━━━ SOURCE INFORMATION ━━━

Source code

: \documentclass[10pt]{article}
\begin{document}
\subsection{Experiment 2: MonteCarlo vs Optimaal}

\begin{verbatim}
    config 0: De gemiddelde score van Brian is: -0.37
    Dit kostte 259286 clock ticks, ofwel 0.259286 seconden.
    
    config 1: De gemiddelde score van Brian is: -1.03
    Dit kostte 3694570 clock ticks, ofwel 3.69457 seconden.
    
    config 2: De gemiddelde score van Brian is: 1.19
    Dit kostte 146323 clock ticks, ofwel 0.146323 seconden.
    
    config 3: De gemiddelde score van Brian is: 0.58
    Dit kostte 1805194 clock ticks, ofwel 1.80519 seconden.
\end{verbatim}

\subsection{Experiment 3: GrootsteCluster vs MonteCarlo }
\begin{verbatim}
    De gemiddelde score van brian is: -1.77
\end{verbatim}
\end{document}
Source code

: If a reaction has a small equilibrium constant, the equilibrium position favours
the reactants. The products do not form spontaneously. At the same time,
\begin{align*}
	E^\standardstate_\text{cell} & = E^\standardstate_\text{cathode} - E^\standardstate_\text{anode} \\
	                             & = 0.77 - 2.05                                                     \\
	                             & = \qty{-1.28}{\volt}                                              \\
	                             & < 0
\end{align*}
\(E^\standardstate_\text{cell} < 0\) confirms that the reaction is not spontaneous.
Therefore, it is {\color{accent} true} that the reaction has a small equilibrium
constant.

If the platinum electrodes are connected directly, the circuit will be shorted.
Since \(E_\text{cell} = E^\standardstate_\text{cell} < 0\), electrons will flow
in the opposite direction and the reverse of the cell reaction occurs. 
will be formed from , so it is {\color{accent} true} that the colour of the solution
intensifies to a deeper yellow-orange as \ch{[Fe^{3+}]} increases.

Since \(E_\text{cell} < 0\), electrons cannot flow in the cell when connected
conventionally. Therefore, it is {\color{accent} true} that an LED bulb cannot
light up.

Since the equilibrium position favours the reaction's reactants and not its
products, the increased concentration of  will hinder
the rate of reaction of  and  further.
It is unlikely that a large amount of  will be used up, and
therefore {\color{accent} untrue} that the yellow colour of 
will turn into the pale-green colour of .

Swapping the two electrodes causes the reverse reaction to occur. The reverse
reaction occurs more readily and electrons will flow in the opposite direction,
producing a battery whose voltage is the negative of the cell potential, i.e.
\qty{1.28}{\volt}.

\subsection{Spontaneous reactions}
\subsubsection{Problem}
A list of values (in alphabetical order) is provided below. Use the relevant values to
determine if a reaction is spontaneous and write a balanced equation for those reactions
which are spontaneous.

━━━

--- WHAT TO DO ---
The lines from the top of the data above down to the line containing "Dit kostte 146323" are to be copied exactly; no other line should appear.

--- ANSWER BELOW ---
Source code

: \documentclass[10pt]{article}
\begin{document}
\subsection{Experiment 2: MonteCarlo vs Optimaal}

\begin{verbatim}
    config 0: De gemiddelde score van Brian is: -0.37
    Dit kostte 259286 clock ticks, ofwel 0.259286 seconden.
    
    config 1: De gemiddelde score van Brian is: -1.03
    Dit kostte 3694570 clock ticks, ofwel 3.69457 seconden.
    
    config 2: De gemiddelde score van Brian is: 1.19
    Dit kostte 146323 clock ticks, ofwel 0.146323 seconden.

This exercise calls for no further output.